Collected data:

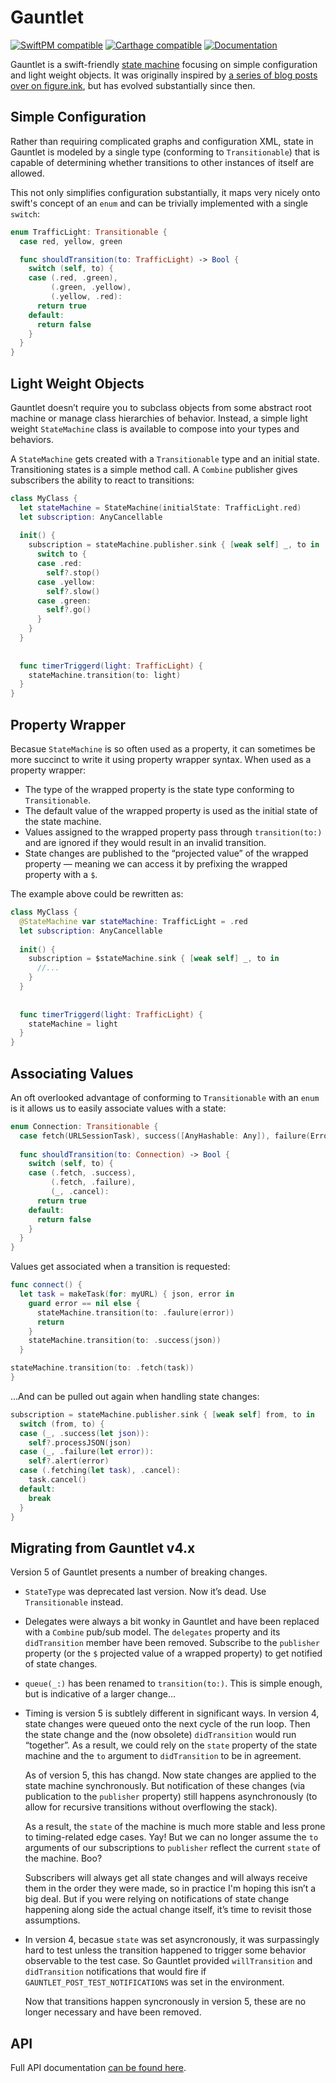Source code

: # Gauntlet

[![SwiftPM compatible](https://img.shields.io/badge/SwiftPM-compatible-success)](https://github.com/Apple/swift-package-manager) [![Carthage compatible](https://img.shields.io/badge/Carthage-compatible-success)](https://github.com/Carthage/Carthage) [![Documentation](https://jemmons.github.io/Gauntlet/badge.svg)](https://jemmons.github.io/Gauntlet/Protocols/Transitionable.html)

Gauntlet is a swift-friendly [state machine](https://en.wikipedia.org/wiki/Finite-state_machine) focusing on simple configuration and light weight objects. It was originally inspired by [a series of blog posts over on figure.ink](http://www.figure.ink/blog/2015/1/31/swift-state-machines-part-1), but has evolved substantially since then.

## Simple Configuration
Rather than requiring complicated graphs and configuration XML, state in Gauntlet is modeled by a single type (conforming to `Transitionable`) that is capable of determining whether transitions to other instances of itself are allowed. 

This not only simplifies configuration substantially, it maps very nicely onto swift's concept of an `enum` and can be trivially implemented with a single `switch`:   

```swift
enum TrafficLight: Transitionable {
  case red, yellow, green

  func shouldTransition(to: TrafficLight) -> Bool {
    switch (self, to) {
    case (.red, .green), 
         (.green, .yellow), 
         (.yellow, .red):
      return true
    default:
      return false
    }
  }
}
```

## Light Weight Objects
Gauntlet doesn’t require you to subclass objects from some abstract root machine or manage class hierarchies of behavior. Instead, a simple light weight `StateMachine` class is available to compose into your types and behaviors. 

A `StateMachine` gets created with a `Transitionable` type and an initial state. Transitioning states is a simple method call. A `Combine` publisher gives subscribers the ability to react to transitions:

```swift
class MyClass {
  let stateMachine = StateMachine(initialState: TrafficLight.red)
  let subscription: AnyCancellable
  
  init() {
    subscription = stateMachine.publisher.sink { [weak self] _, to in
      switch to {
      case .red:
        self?.stop()
      case .yellow:
        self?.slow()
      case .green:
        self?.go()
      }
    }
  }
  
  
  func timerTriggerd(light: TrafficLight) {
    stateMachine.transition(to: light)
  }
}
```

## Property Wrapper
Becasue `StateMachine` is so often used as a property, it can sometimes be more succinct to write it using property wrapper syntax. When used as a property wrapper:
* The type of the wrapped property is the state type conforming to `Transitionable`.
* The default value of the wrapped property is used as the initial state of the state machine.
* Values assigned to the wrapped property pass through `transition(to:)` and are ignored if they would result in an invalid transition.
* State changes are published to the “projected value” of the wrapped property — meaning we can access it by prefixing the wrapped property with a `$`.

The example above could be rewritten as:

```swift
class MyClass {
  @StateMachine var stateMachine: TrafficLight = .red
  let subscription: AnyCancellable
  
  init() {
    subscription = $stateMachine.sink { [weak self] _, to in
      //...
    }
  }
  
  
  func timerTriggerd(light: TrafficLight) {
    stateMachine = light
  }
}
```


## Associating Values

An oft overlooked advantage of conforming to `Transitionable` with an `enum` is it allows us to easily associate values with a state:

```swift
enum Connection: Transitionable {
  case fetch(URLSessionTask), success([AnyHashable: Any]), failure(Error), cancel
  
  func shouldTransition(to: Connection) -> Bool {
    switch (self, to) {
    case (.fetch, .success), 
         (.fetch, .failure), 
         (_, .cancel):
      return true
    default:
      return false
    }
  }
}
```

Values get associated when a transition is requested:

```swift
func connect() {
  let task = makeTask(for: myURL) { json, error in
    guard error == nil else {
      stateMachine.transition(to: .faulure(error))
      return
    }
    stateMachine.transition(to: .success(json))
  }

stateMachine.transition(to: .fetch(task))
}
```

…And can be pulled out again when handling state changes:

```swift
subscription = stateMachine.publisher.sink { [weak self] from, to in
  switch (from, to) {
  case (_, .success(let json)):
    self?.processJSON(json)
  case (_, .failure(let error)):
    self?.alert(error)
  case (.fetching(let task), .cancel):
    task.cancel()
  default:
    break
  }
}
```

## Migrating from Gauntlet v4.x
Version 5 of Gauntlet presents a number of breaking changes.

* `StateType` was deprecated last version. Now it’s dead. Use `Transitionable` instead.

* Delegates were always a bit wonky in Gauntlet and have been replaced with a `Combine` pub/sub model. The `delegates` property and its `didTransition` member have been removed. Subscribe to the `publisher` property (or the `$` projected value of a wrapped property) to get notified of state changes.  

* `queue(_:)` has been renamed to `transition(to:)`. This is simple enough, but is indicative of a larger change… 

* Timing is version 5 is subtlely different in significant ways. In version 4, state changes were queued onto the next cycle of the run loop. Then the state change and the (now obsolete) `didTransition` would run “together”. As a result, we could rely on the `state` property of the state machine and the `to` argument to `didTransition` to be in agreement.
    
    As of version 5, this has changd. Now state changes are applied to the state machine synchronously. But notification of these changes (via publication to the `publisher` property) still happens asynchronously (to allow for recursive transitions without overflowing the stack).
    
    As a result, the `state` of the machine is much more stable and less prone to timing-related edge cases. Yay! But we can no longer assume the `to` arguments of our subscriptions to `publisher` reflect the current `state` of the machine. Boo? 
    
    Subscribers will always get all state changes and will always receive them in the order they were made, so in practice I'm hoping this isn’t a big deal. But if you were relying on notifications of state change happening along side the actual change itself, it’s time to revisit those assumptions.

* In version 4, becasue `state` was set asyncronously, it was surpassingly hard to test unless the transition happened to trigger some behavior observable to the test case. So Gauntlet provided `willTransition` and `didTransition` notifications that would fire if `GAUNTLET_POST_TEST_NOTIFICATIONS` was set in the environment.
    
    Now that transitions happen syncronously in version 5, these are no longer necessary and have been removed.



## API
Full API documentation [can be found here](https://jemmons.github.io/Gauntlet/Classes/StateMachine.html).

Try it: Look through the entries and find each line that has the string "enum". Copy those lines.

Written answer:
This not only simplifies configuration substantially, it maps very nicely onto swift's concept of an `enum` and can be trivially implemented with a single `switch`:   
enum TrafficLight: Transitionable {
An oft overlooked advantage of conforming to `Transitionable` with an `enum` is it allows us to easily associate values with a state:
enum Connection: Transitionable {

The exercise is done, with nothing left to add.